Son sono passate che poche ore dal tragico evento di Genova ed è già iniziato il balletto delle responsabilità. Il rischio grosso è che anche questa volta, passato il momento della commozione e della solidarietà, la catastrofe annunciata, a quanto pare, non faccia più notizia. E che, nel contempo, la giustizia si impaludi , come succede spesso in Italia, in un limbo ove tutti hanno un po’ di responsabilità e nessuno ne ha piena; e la politica si dimentichi delle solenne promesse fatte in queste ore e, senza attivare quei processi atti a evitare future tragedie, si concentri di nuovo sul presente più immediato.

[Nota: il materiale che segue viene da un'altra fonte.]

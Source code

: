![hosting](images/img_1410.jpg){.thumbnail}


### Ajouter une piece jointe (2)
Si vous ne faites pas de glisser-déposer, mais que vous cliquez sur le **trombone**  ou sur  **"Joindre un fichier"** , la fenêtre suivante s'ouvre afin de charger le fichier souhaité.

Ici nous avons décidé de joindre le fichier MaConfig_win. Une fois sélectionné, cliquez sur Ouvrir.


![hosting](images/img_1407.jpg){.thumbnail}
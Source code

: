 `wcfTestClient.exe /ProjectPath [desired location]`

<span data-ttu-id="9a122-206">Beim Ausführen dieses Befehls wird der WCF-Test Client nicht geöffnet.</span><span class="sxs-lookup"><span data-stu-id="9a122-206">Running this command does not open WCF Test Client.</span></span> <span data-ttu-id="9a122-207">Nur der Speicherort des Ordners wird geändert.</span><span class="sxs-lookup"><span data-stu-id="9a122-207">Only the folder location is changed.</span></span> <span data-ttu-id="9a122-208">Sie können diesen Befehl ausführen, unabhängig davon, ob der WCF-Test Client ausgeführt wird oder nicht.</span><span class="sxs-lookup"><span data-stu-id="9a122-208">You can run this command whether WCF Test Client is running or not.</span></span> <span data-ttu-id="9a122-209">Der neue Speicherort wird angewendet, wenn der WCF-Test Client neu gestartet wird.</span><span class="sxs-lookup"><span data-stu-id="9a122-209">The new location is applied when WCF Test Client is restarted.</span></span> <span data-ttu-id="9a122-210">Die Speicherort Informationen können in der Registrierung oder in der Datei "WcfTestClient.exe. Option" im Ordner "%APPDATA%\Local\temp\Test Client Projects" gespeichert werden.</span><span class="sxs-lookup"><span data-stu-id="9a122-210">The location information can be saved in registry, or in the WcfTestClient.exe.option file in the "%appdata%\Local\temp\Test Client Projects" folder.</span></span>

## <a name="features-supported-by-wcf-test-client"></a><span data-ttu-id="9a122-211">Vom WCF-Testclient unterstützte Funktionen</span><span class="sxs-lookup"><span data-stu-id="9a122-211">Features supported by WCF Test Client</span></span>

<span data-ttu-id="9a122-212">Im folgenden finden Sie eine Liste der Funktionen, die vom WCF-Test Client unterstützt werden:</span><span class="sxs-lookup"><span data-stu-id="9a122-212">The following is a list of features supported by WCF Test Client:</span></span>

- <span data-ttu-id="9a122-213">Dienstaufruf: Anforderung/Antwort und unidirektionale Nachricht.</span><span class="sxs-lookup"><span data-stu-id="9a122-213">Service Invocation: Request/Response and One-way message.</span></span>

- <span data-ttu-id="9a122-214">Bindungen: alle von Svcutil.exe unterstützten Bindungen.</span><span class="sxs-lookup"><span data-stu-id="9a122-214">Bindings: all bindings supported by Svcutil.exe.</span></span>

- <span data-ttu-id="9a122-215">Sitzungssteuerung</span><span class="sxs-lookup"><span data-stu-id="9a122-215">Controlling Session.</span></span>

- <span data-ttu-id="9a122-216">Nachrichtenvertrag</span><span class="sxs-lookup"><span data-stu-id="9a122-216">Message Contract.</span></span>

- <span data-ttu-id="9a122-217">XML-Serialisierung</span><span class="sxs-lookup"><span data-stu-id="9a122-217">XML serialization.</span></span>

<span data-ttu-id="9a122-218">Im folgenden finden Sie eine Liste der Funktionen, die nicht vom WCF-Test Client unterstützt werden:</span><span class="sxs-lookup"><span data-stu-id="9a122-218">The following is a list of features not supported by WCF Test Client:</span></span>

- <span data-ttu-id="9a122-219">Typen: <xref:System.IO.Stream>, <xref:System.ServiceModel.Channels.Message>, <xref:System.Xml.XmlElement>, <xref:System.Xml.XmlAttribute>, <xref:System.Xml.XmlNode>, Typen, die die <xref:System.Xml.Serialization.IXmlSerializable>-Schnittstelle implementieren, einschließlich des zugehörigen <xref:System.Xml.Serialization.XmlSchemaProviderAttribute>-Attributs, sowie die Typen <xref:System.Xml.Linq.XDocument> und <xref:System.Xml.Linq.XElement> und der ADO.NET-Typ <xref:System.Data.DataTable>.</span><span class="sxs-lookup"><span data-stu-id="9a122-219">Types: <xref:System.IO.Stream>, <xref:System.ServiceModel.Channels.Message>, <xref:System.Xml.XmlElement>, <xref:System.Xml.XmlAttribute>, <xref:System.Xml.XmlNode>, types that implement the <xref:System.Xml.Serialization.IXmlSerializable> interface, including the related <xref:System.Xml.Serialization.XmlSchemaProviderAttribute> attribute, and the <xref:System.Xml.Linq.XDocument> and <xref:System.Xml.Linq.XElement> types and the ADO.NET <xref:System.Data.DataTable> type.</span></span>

“L’Italia che crolla” è stata, in queste ore, la metafora più usata. E, pur nella sua banalità, essa sembra cogliere un aspetto non irrilevante di una tragedia di un paese abbandonato e che non crede più in sé stesso. A crollare è, nella fattispecie, un ponte degli anni Sessanta, espressione e simbolo di quel “miracolo economico” (e non solo) di cui ancora oggi andiamo giustamente orgogliosi. Se vogliamo continuare nella metafora, potremmo dire che già quella Italia, nel pieno del suo fulgore, aveva in sé i germi della decadenza attuale: sin dai primi anni dopo la costruzione sembra che il ponte di Morandi avesse destato sospetti e qualche preoccupazione.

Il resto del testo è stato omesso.